WHAT THIS TASK INVOLVES :: The required answer is a copy of each line in the entries below that includes "arboles".

- Opening Delimiter -

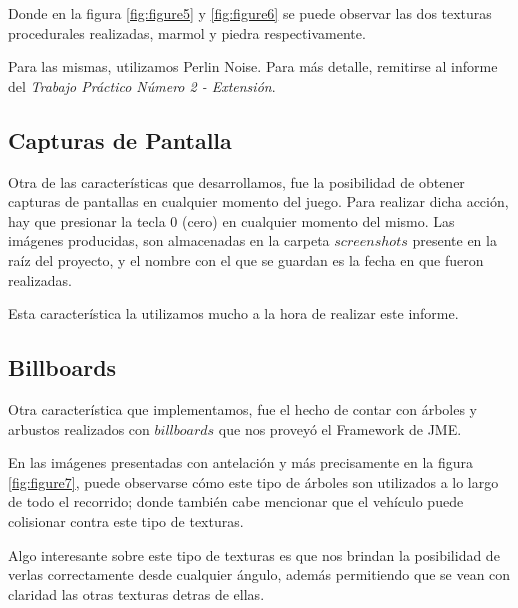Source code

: \documentclass[a4paper,10pt]{article}
\begin{document}
Donde en la figura \ref{fig:figure5} y \ref{fig:figure6} se puede observar las
dos texturas procedurales realizadas, marmol y piedra respectivamente.

Para las mismas, utilizamos Perlin Noise.  Para m\'as detalle,
remitirse al informe del \textit{Trabajo Pr\'actico N\'umero 2 - Extensi\'on}.

\subsection{Capturas de Pantalla}

Otra de las caracter\'isticas que desarrollamos, fue la posibilidad de obtener
capturas de pantallas en cualquier momento del juego.  Para realizar dicha
acci\'on, hay que presionar la tecla $0$ (cero) en cualquier momento del
mismo.
Las im\'agenes producidas, son almacenadas en la carpeta $screenshots$
presente en la ra\'iz del proyecto, y el
nombre
con el que se guardan es la fecha en que fueron realizadas.

Esta caracter\'istica la utilizamos mucho a la hora de realizar este informe.

\subsection{Billboards}

Otra caracter\'istica que implementamos, fue el hecho de contar con \'arboles y
arbustos realizados con $billboards$ que nos provey\'o el Framework de JME.

En las im\'agenes presentadas con antelaci\'on y m\'as precisamente en la figura
\ref{fig:figure7}, puede observarse c\'omo este tipo de \'arboles son utilizados
a lo largo de todo el recorrido; donde tambi\'en cabe mencionar que el
veh\'iculo
puede colisionar contra este tipo de texturas.

Algo interesante sobre este tipo de texturas es que nos brindan la posibilidad
de verlas correctamente desde cualquier \'angulo, adem\'as permitiendo que se
vean con claridad las otras texturas detras de ellas.
\end{document}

- Closing Delimiter -

RESPONSE BELOW ::
Otra caracter\'istica que implementamos, fue el hecho de contar con \'arboles y
\ref{fig:figure7}, puede observarse c\'omo este tipo de \'arboles son utilizados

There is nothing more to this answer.